● What you should do: Please copy, exactly as written, the span from the first line below to the line that contains "## Project showcase", including both, and skip the pictures.

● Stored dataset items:
• • • • •

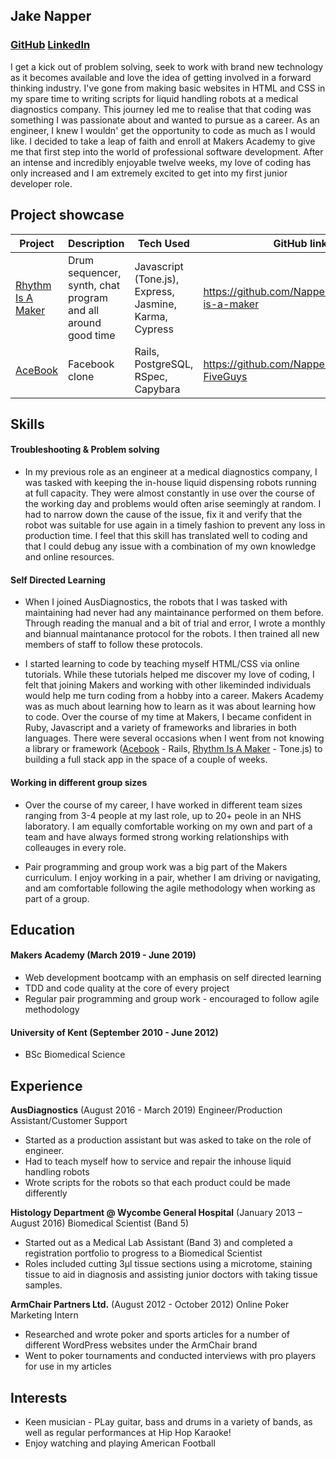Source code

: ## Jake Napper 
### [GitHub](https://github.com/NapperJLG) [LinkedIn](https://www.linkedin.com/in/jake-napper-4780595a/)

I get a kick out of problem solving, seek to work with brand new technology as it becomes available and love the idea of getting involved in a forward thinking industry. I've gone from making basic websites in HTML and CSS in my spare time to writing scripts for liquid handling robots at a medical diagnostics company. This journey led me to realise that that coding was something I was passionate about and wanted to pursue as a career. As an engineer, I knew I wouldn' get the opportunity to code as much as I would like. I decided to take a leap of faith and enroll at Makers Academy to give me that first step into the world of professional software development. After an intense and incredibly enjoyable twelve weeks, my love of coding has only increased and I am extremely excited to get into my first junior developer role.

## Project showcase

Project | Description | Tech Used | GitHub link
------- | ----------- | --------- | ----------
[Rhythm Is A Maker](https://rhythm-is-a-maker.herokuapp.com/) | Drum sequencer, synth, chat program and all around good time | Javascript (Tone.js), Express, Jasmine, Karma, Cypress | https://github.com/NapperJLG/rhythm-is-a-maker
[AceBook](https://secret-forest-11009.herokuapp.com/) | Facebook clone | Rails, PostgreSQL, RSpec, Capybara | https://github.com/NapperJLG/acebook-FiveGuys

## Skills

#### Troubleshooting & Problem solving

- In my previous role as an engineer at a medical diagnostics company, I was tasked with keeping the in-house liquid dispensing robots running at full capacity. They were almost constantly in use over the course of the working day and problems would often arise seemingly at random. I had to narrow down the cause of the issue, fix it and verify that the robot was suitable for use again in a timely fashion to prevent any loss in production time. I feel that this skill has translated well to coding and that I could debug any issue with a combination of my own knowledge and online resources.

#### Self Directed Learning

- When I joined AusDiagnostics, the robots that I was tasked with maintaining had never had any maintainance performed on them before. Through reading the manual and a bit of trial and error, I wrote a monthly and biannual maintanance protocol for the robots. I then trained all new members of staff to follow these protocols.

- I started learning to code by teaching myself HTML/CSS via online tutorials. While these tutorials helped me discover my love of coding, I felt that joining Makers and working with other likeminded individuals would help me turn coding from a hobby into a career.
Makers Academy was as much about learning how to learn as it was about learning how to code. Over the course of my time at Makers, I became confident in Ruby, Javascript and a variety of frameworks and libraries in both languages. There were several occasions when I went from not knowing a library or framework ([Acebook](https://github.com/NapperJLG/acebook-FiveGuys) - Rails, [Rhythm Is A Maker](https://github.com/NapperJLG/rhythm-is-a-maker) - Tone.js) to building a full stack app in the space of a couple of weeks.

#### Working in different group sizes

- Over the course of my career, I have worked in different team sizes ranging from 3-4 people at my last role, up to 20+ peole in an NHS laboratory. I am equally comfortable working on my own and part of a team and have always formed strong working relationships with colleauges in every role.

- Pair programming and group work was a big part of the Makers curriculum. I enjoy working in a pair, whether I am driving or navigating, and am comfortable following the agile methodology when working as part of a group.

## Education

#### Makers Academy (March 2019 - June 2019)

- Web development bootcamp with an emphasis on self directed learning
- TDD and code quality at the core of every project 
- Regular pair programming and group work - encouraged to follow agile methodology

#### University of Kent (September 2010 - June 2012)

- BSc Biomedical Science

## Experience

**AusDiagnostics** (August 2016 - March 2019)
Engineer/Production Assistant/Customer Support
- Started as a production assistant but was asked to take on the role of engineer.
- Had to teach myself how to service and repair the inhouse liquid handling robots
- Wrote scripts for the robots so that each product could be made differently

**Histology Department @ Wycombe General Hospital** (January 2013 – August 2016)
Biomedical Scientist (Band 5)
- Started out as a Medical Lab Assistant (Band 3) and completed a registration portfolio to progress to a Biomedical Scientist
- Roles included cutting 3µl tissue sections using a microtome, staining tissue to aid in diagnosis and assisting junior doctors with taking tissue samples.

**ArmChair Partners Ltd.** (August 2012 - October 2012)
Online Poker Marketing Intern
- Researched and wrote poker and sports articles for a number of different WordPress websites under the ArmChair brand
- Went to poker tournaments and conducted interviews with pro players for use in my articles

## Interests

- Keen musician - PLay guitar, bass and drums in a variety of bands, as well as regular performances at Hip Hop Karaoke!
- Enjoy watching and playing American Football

• • • • •

● Final answer:
Source code

: ## Jake Napper 
### [GitHub](https://github.com/NapperJLG) [LinkedIn](https://www.linkedin.com/in/jake-napper-4780595a/)

I get a kick out of problem solving, seek to work with brand new technology as it becomes available and love the idea of getting involved in a forward thinking industry. I've gone from making basic websites in HTML and CSS in my spare time to writing scripts for liquid handling robots at a medical diagnostics company. This journey led me to realise that that coding was something I was passionate about and wanted to pursue as a career. As an engineer, I knew I wouldn' get the opportunity to code as much as I would like. I decided to take a leap of faith and enroll at Makers Academy to give me that first step into the world of professional software development. After an intense and incredibly enjoyable twelve weeks, my love of coding has only increased and I am extremely excited to get into my first junior developer role.

## Project showcase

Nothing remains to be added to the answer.